**Problem statement**
Lines in which "Step" appears should be pulled from the data below.

(Collected data entries)
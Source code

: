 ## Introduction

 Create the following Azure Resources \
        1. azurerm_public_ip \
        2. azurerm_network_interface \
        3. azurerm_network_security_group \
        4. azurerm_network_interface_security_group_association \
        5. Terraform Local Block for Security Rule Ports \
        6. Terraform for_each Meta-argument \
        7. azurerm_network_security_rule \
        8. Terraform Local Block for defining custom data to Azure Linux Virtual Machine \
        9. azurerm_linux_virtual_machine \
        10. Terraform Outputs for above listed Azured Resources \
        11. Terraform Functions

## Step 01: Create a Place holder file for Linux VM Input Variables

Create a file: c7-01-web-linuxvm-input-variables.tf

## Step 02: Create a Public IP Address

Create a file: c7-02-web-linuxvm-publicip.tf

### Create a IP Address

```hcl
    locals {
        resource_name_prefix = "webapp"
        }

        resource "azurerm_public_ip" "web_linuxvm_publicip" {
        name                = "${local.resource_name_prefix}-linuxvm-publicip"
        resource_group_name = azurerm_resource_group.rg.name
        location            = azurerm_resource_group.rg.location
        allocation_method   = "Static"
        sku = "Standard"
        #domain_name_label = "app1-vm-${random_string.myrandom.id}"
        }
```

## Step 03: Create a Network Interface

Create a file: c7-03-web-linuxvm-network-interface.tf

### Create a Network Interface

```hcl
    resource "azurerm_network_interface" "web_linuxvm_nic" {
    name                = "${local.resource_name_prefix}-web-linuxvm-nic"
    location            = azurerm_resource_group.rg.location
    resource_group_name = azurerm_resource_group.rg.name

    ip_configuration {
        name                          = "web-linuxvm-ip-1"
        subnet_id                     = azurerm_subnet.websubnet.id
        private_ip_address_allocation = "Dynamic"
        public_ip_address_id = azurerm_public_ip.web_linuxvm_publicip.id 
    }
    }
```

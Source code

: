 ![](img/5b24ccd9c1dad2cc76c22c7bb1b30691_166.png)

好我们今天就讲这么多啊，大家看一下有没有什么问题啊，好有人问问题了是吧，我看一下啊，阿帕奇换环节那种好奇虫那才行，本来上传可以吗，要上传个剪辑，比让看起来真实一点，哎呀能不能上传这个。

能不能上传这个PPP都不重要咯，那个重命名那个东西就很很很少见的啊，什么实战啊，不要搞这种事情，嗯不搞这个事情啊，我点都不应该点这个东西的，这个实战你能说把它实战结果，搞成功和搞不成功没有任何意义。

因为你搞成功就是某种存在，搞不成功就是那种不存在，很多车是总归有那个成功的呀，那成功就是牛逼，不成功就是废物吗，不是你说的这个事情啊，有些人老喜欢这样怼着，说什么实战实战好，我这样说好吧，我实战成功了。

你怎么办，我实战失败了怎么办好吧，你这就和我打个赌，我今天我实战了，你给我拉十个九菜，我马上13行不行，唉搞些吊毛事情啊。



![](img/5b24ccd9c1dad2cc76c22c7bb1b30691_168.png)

**Result of this exercise**
## Step 01: Create a Place holder file for Linux VM Input Variables
## Step 02: Create a Public IP Address
## Step 03: Create a Network Interface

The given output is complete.